The half-joke hit the mark. The Dons’ collective smile returned, and players started to get loud again, act goofy, and confident. Success has made them happier still. Last week, Amador Valley avenged its only loss by beating San Ramon Valley 1-0 in nine innings.

Amador Valley, whose solid senior group also includes Abbey Heinemann and Jordon Lederer, has a rich softball history playing in the powerful East Bay Athletic League, including winning North Coast Section (NCS) Division I titles in 2011, 2014, 2015 and 2018. The Dons fell to rival Foothill in the 2019 NCS semifinals.

Despite this, 2021 has been about more than wins and losses for the Dons. One of the coach’s primary goals was to just let her players feel some sense of joy again.

“I have been really easy on them and have mandatory fun days!” she said. “My goal has been to let these kids have fun, get their childhood back, and relieve some of the stress they have had.”

A dedicated athlete headed to UC Davis on a softball scholarship, Hildebrand hasn’t missed a beat this season. She had a 1.10 ERA, .417 batting average and seven RBI through eight games. Kramer was hitting .348 with three triples and seven RBI.

The senior leaders have helped lift them team’s spirit. The whole ‘boring’ thing has been pretty much handled.

“We’ve hung out a lot, we’ve worked well together, and now our team chemistry is great, we’re having tons of fun, we’re winning, and everyone’s contributing to the team,” Hildebrand said.

Hildebrand did not waste time during the pandemic, constantly working on her fitness and softball prowess.

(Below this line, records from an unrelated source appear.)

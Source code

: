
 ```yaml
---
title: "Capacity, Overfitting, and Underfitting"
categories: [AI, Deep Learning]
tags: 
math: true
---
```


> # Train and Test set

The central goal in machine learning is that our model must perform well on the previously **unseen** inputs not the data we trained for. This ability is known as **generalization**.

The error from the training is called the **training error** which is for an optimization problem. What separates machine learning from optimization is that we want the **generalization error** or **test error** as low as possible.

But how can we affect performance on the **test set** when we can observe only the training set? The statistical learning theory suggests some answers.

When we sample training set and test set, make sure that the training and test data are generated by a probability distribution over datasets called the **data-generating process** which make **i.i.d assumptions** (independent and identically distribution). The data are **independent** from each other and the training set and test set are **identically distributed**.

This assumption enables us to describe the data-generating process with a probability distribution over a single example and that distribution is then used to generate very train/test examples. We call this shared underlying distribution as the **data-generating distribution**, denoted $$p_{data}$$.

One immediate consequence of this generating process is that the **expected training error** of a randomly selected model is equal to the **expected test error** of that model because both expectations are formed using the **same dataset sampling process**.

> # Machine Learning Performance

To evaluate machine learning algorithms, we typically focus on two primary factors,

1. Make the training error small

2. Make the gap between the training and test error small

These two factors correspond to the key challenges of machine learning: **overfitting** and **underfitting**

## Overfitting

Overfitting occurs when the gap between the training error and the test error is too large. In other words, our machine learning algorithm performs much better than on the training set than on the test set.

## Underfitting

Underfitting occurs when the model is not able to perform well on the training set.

Having quality players behind her on the field adds to her confidence, she says.

Kramer, Kim and Hildebrand epitomize the Dons’ mindset as four-year varsity players.

“Hannah is extremely positive, she always has a smile on her face,” Hildebrand said. “Ally Kim is very quiet, actually, but she’s a stud, and she’s always positive. It’s funny, because she’s quiet but she’s super funny, and we kind of bring out the loud side of her, even though her loud side isn’t that loud. They’re both awesome, and they both compete, for sure.”

Kramer laughed when she was told of Hildebrand’s description of her upbeat personality.

“I try, yeah,” she said. “I really love softball. Softball makes me really happy, and we haven’t played for over a year now, or at least for me, because I didn’t play any travel ball or anything, so I’m just generally so happy to be back.”

Kramer describes Hildebrand as the best leader on the team and an amazing role model for the younger girls.

“I know I still look up to her after playing with her since elementary school,” Kramer said.

Kramer attributes the team’s understandable uncertainty upon returning this season to being separated from the group.

“We just hadn’t seen each other for so long; it was just a little bit awkward,” said Kramer, who is heading to Boise State to major in biology. “We had to just hang out again and make conversation and all become friends again. (We were) also nervous, because we didn’t know if there was going to be a season. I’m happy everything worked out.”

Many teams, including the Dons, are wearing masks as an extra precaution during the pandemic. This season feels like a gift in some ways, with all the uncertainty in the air.

“I was of the mindset that I wasn’t going to get to play this year due to COVID-19, so I’m just a lot more grateful and happy to be out there,” said Hildebrand, who’s cheered on at games by a hearty contingent, including her parents and grandparents.

Mayes-Borchard is happy to be back too, and she knows this Dons’ bunch is special.

“They are an absolute joy to be around,” she said. “I have given them so much latitude and down time, but in return they are playing fantastic.”